Fortunately, a solution to this final problem is available to us. We have recently examined the possibility of using tris[3,5-bis(trifluoromethyl)phenyl]borane (BArF₁₈) as the Lewis acidic component of an electrochemical–FLP system.⁴⁵ The activation of H₂ by BArF₁₈-containing FLPs is rapid and favours the formation of the bridging hydride, [(μ-H) (BArF₁₈)₂]⁻.^46,47 However, the oxidation potential of [(μ-H) (BArF₁₈)₂]⁻ is too positive to be useful for electrochemical–FLP applications (ca. +1.55 V vs. Cp₂Fe^0/+) and resembles that of molecular H₂ – BArF₁₈ is not electrocatalytic towards H₂ oxidation.
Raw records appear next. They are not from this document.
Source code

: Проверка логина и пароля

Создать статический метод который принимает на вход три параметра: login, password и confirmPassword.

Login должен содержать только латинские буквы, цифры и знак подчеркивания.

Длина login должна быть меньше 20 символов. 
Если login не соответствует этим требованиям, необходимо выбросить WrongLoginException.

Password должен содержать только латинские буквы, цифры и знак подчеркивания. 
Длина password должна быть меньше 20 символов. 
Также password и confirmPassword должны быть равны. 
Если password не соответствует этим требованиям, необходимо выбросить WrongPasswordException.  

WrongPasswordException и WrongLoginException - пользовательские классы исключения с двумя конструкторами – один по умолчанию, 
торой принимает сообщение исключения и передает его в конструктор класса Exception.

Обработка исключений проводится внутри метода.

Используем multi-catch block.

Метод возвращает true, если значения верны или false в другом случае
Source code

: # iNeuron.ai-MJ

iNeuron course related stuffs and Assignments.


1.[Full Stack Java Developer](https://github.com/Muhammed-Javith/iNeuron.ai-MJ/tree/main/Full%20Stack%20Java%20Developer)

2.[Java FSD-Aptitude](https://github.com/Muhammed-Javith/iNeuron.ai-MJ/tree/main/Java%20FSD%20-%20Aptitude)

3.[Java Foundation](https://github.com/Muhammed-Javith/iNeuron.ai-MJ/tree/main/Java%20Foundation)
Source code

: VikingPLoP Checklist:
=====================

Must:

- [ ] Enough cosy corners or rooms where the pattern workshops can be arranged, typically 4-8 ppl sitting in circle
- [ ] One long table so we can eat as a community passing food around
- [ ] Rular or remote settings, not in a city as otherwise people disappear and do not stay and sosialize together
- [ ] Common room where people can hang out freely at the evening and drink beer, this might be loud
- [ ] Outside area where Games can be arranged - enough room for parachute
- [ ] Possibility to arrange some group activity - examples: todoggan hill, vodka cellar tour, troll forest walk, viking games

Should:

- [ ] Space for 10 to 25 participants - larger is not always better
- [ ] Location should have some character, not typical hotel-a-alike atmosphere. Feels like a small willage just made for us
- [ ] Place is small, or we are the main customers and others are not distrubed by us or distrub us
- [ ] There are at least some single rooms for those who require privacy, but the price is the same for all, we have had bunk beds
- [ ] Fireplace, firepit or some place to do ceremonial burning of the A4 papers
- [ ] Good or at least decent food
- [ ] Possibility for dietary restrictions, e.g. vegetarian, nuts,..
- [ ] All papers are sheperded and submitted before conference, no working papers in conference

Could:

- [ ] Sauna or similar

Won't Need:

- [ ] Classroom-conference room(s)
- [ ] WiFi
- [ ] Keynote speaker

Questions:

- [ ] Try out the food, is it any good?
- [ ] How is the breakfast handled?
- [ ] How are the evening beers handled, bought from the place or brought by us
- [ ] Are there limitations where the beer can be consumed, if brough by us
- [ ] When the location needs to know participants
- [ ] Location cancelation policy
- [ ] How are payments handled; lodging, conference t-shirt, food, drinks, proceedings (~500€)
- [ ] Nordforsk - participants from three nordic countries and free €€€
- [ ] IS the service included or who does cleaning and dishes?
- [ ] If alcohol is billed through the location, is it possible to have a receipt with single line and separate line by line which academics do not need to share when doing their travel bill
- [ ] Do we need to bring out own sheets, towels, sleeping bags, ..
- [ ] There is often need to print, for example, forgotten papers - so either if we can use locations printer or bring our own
In this paper we combine the rapid H₂ cleavage kinetics of BArF₁₈-derived FLPs with the stability and efficiency of the carbon-centred Lewis acid, 1⁺. Using this approach, the bridging hydride, [(μ-H) (BArF₁₈)₂]⁻, effectively functions as a redox inactive “hydride shuttle” to generate 1-H from 1⁺ (Fig. 1b). As we demonstrate herein, the “hydride shuttle” combines the rapid cleavage of H₂ by the BArF₁₈/lut FLP with the favourable electrochemical properties of 1-H. This provides an improved electrocatalytic system, with numerous advantages over previous electrochemical–FLP systems: a ca. 1 V decrease in the voltage for H₂ oxidation at a carbon electrode; a metal-free system that is catalytic in 1⁺, turns over efficiently and can be recharged multiple times; no undesirable H₂ evolution side-reactions and a marked improvement in FLP H₂ cleavage kinetics compared to carbon-based Lewis acids alone. We also demonstrate that, in stark contrast to conventional H₂ oxidation electrocatalysts, this electrochemical–FLP system is tolerant of CO.

Results and discussion

BArF₁₈ as a hydride shuttle

Bridging borohydrides are generally considered to be less hydridic than their terminal analogues. However, NMR experiments show that [(μ-H) (BArF₁₈)₂]⁻ is capable of transferring hydride to B(C₆F₅)₃. When a suspension of [tmpH][(μ-H) (BArF₁₈)₂] (tmp = 2,2,6,6-tetramethylpiperidine) in CD₂Cl₂ is treated with B(C₆F₅)₃, the formation of a clear, colourless solution is observed, indicating that the sparingly soluble starting material has undergone reaction. Indeed, ¹H, ¹⁹F{¹H} and ¹¹B NMR spectra of the reaction mixture indicate the formation of [tmpH][HB(C₆F₅)₃] and two equivalents of BArF₁₈ (Fig. S1–S3†).^28,46,47 The sequestration of hydride by B(C₆F₅)₃ likely reflects the greater electrophilicity of B(C₆F₅)₃ (E° = −1.52 V vs. Cp₂Fe^0/+) compared to BArF₁₈ (E° = −1.61 V vs. Cp₂Fe^0/+).⁴⁵

Given that 1⁺ has a higher hydride ion affinity than B(C₆F₅)₃,³⁸ which has a greater hydride ion affinity than BArF₁₈, one would expect salts of 1⁺ to abstract hydride from [(μ-H) (BArF₁₈)₂]⁻. This was confirmed experimentally by the formation of 1-H when 1[BArCl] {[BArCl]⁻ = tetra(3,5-dichlorophenyl)borate} was treated with an equivalent of [tmpH][(μ-H) (BArF₁₈)₂] (Fig. 2c). This suggests that BArF₁₈ is highly suitable as a hydride shuttle for carbon-based electrochemical–FLPs derived from 1-H/1⁺, and may provide a means of overcoming the high kinetic barrier for H₂ activation by FLPs comprised of this carbon-based Lewis acid alone.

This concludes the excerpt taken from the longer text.